About this exercise: This exercise asks for every record to be output again exactly.

Dataset entries:
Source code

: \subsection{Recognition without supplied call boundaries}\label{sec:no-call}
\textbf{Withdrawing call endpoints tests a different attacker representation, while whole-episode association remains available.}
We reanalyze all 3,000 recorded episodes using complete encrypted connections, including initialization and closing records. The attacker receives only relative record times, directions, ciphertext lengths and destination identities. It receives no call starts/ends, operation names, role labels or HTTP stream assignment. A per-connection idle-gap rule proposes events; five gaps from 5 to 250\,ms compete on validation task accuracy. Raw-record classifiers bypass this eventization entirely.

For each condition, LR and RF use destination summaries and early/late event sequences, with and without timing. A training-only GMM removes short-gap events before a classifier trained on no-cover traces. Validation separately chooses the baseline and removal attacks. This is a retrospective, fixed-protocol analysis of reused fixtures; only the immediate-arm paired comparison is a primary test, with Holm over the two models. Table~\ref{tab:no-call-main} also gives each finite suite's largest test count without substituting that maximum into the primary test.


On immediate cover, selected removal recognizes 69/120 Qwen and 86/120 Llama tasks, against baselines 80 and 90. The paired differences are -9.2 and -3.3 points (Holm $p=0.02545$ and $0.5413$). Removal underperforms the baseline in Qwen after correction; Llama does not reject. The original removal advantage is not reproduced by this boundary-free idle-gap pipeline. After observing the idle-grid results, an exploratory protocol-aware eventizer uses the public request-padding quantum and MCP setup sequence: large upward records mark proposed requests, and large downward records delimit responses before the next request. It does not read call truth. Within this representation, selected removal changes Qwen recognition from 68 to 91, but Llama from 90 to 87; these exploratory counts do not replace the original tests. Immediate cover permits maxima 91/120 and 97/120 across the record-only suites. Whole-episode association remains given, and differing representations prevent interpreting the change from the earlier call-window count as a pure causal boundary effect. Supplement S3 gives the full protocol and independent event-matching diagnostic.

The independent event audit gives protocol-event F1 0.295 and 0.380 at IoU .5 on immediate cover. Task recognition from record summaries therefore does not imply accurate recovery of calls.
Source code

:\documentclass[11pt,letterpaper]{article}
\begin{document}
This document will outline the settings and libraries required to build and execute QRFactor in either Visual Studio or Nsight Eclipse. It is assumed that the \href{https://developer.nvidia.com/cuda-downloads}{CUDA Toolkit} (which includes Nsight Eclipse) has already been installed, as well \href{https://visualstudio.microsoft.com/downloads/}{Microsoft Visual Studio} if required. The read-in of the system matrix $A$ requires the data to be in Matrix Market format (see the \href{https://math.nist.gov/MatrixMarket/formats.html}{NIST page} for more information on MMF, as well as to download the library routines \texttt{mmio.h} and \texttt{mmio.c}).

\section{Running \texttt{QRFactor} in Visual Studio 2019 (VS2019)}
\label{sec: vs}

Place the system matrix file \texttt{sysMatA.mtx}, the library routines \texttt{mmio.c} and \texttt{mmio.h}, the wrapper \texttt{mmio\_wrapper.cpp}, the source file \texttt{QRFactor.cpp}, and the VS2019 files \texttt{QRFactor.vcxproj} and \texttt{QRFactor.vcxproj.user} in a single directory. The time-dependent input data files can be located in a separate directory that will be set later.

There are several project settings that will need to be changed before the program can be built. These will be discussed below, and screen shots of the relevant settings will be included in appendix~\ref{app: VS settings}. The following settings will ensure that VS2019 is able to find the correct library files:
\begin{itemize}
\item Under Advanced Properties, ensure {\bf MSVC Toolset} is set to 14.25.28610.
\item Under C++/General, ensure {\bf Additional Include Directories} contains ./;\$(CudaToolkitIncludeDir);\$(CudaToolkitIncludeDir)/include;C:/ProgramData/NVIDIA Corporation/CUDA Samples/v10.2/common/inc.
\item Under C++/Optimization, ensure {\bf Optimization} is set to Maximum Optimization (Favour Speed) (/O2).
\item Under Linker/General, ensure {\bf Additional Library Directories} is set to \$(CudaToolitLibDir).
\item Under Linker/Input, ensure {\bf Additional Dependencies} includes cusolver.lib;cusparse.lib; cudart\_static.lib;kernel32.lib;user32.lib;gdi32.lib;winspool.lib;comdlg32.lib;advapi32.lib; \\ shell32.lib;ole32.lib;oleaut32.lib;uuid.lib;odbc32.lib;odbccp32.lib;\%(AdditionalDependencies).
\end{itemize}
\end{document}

Your response:
Source code

: \subsection{Recognition without supplied call boundaries}\label{sec:no-call}
\textbf{Withdrawing call endpoints tests a different attacker representation, while whole-episode association remains available.}
We reanalyze all 3,000 recorded episodes using complete encrypted connections, including initialization and closing records. The attacker receives only relative record times, directions, ciphertext lengths and destination identities. It receives no call starts/ends, operation names, role labels or HTTP stream assignment. A per-connection idle-gap rule proposes events; five gaps from 5 to 250\,ms compete on validation task accuracy. Raw-record classifiers bypass this eventization entirely.

For each condition, LR and RF use destination summaries and early/late event sequences, with and without timing. A training-only GMM removes short-gap events before a classifier trained on no-cover traces. Validation separately chooses the baseline and removal attacks. This is a retrospective, fixed-protocol analysis of reused fixtures; only the immediate-arm paired comparison is a primary test, with Holm over the two models. Table~\ref{tab:no-call-main} also gives each finite suite's largest test count without substituting that maximum into the primary test.


On immediate cover, selected removal recognizes 69/120 Qwen and 86/120 Llama tasks, against baselines 80 and 90. The paired differences are -9.2 and -3.3 points (Holm $p=0.02545$ and $0.5413$). Removal underperforms the baseline in Qwen after correction; Llama does not reject. The original removal advantage is not reproduced by this boundary-free idle-gap pipeline. After observing the idle-grid results, an exploratory protocol-aware eventizer uses the public request-padding quantum and MCP setup sequence: large upward records mark proposed requests, and large downward records delimit responses before the next request. It does not read call truth. Within this representation, selected removal changes Qwen recognition from 68 to 91, but Llama from 90 to 87; these exploratory counts do not replace the original tests. Immediate cover permits maxima 91/120 and 97/120 across the record-only suites. Whole-episode association remains given, and differing representations prevent interpreting the change from the earlier call-window count as a pure causal boundary effect. Supplement S3 gives the full protocol and independent event-matching diagnostic.

The independent event audit gives protocol-event F1 0.295 and 0.380 at IoU .5 on immediate cover. Task recognition from record summaries therefore does not imply accurate recovery of calls.
Source code

:\documentclass[11pt,letterpaper]{article}
\begin{document}
This document will outline the settings and libraries required to build and execute QRFactor in either Visual Studio or Nsight Eclipse. It is assumed that the \href{https://developer.nvidia.com/cuda-downloads}{CUDA Toolkit} (which includes Nsight Eclipse) has already been installed, as well \href{https://visualstudio.microsoft.com/downloads/}{Microsoft Visual Studio} if required. The read-in of the system matrix $A$ requires the data to be in Matrix Market format (see the \href{https://math.nist.gov/MatrixMarket/formats.html}{NIST page} for more information on MMF, as well as to download the library routines \texttt{mmio.h} and \texttt{mmio.c}).

\section{Running \texttt{QRFactor} in Visual Studio 2019 (VS2019)}
\label{sec: vs}

Place the system matrix file \texttt{sysMatA.mtx}, the library routines \texttt{mmio.c} and \texttt{mmio.h}, the wrapper \texttt{mmio\_wrapper.cpp}, the source file \texttt{QRFactor.cpp}, and the VS2019 files \texttt{QRFactor.vcxproj} and \texttt{QRFactor.vcxproj.user} in a single directory. The time-dependent input data files can be located in a separate directory that will be set later.

There are several project settings that will need to be changed before the program can be built. These will be discussed below, and screen shots of the relevant settings will be included in appendix~\ref{app: VS settings}. The following settings will ensure that VS2019 is able to find the correct library files:
\begin{itemize}
\item Under Advanced Properties, ensure {\bf MSVC Toolset} is set to 14.25.28610.
\item Under C++/General, ensure {\bf Additional Include Directories} contains ./;\$(CudaToolkitIncludeDir);\$(CudaToolkitIncludeDir)/include;C:/ProgramData/NVIDIA Corporation/CUDA Samples/v10.2/common/inc.
\item Under C++/Optimization, ensure {\bf Optimization} is set to Maximum Optimization (Favour Speed) (/O2).
\item Under Linker/General, ensure {\bf Additional Library Directories} is set to \$(CudaToolitLibDir).
\item Under Linker/Input, ensure {\bf Additional Dependencies} includes cusolver.lib;cusparse.lib; cudart\_static.lib;kernel32.lib;user32.lib;gdi32.lib;winspool.lib;comdlg32.lib;advapi32.lib; \\ shell32.lib;ole32.lib;oleaut32.lib;uuid.lib;odbc32.lib;odbccp32.lib;\%(AdditionalDependencies).
\end{itemize}
\end{document}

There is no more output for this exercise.